Le risque de répercussions sociales et environnementales négatives constitue un autre défi majeur. S’ils ne sont pas correctement conçus, les projets liés au marché du carbone peuvent nuire aux populations locales ou aux écosystèmes, par exemple en restreignant l’accès aux terres ou au partage inéquitable des bénéfices. Pour éviter cet écueil, les projets doivent prévoir des garanties solides, respecter les droits des peuples autochtones et poursuivre des objectifs plus larges en matière de développement et de droits humains. En définitive, rendre les marchés du carbone socialement et environnementalement intègres est essentiel pour renforcer la confiance dans la qualité des mécanismes fondés sur le marché en tant qu’outils efficaces d’atténuation du changement climatique.

Comment le PNUD soutient-il les pays sur les marchés du carbone ?

Le PNUD travaille en étroite collaboration avec les pays pour concevoir et mettre en œuvre des marchés du carbone hautement intègres qui servent leurs objectifs climatiques nationaux et contribuent au développement durable. Cela comprend un appui en matière de cadres politiques et juridiques, de préparation technique, de garanties environnementales et sociales, ainsi que de conformité aux règles de l’Accord de Paris, en particulier à l’égard de l’article 6.

Par le biais de sa High Integrity Carbon Markets Initiative, le PNUD travaille avec les pays, des partenaires et d’autres acteurs du marché pour mettre en place des règles claires, des garanties et des systèmes de vérification, afin que les marchés du carbone apportent des avantages réels et mesurables pour les populations et la planète.

Le PNUD aide également les pays à maîtriser les processus complexes du marché du carbone et renforce les capacités leur permettant d’y participer efficacement, que ce soit par le biais de systèmes de marchés réglementés ou volontaires.
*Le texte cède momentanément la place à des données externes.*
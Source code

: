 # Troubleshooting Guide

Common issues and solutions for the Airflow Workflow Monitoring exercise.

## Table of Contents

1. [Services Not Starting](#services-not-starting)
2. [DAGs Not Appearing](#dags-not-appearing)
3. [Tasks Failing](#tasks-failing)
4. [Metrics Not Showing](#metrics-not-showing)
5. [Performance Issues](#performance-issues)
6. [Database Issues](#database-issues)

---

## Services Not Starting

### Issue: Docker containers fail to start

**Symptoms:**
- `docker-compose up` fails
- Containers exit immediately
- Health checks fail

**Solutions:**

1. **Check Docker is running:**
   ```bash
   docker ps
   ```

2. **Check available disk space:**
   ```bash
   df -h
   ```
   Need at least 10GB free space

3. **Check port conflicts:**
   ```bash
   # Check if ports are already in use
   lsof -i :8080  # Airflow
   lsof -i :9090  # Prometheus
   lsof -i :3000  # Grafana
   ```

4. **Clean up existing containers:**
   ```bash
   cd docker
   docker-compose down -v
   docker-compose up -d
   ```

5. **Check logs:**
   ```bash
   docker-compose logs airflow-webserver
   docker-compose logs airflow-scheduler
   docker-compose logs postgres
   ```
Parmi les outils de référence utiles à ce sujet figurent le guide pour accéder au marché du carbone et les directives pour aider les pays à maîtriser les marchés du carbone (disponibles en anglais).

Au Brésil, le PNUD a soutenu le lancement d’un système national d’échange de droits d’émission, qui comprend une disposition prévoyant le versement de 5 pour cent des recettes issues des marchés du carbone aux communautés autochtones.

Le PNUD aide également la Türkiye et l’Inde à progresser significativement dans la préparation de leur système d’échange de droits d’émission, en travaillant sur les systèmes juridiques, institutionnels et informatiques.
Avec le soutien du PNUD, le Cambodge examine de manière stratégique comment les marchés internationaux volontaires et réglementés du carbone peuvent lui permettre de mobiliser des investissements dans des secteurs prioritaires comme l’énergie, les forêts et l’utilisation des terres, en accord avec sa CDN actualisée et son ambitieuse stratégie à long terme pour la neutralité carbone.

Par ailleurs, en coopération avec le PNUD et la Suisse, des pays comme le Ghana et le Pérou font déjà œuvre de pionniers en menant des démarches concertées relatives au marché du carbone en vertu de l’article 6.2 de l’Accord de Paris. Ces efforts génèrent non seulement des financements de l’action climatique, mais inspirent également d’autres pays qui cherchent à entrer sur les marchés du carbone de manière crédible et efficace.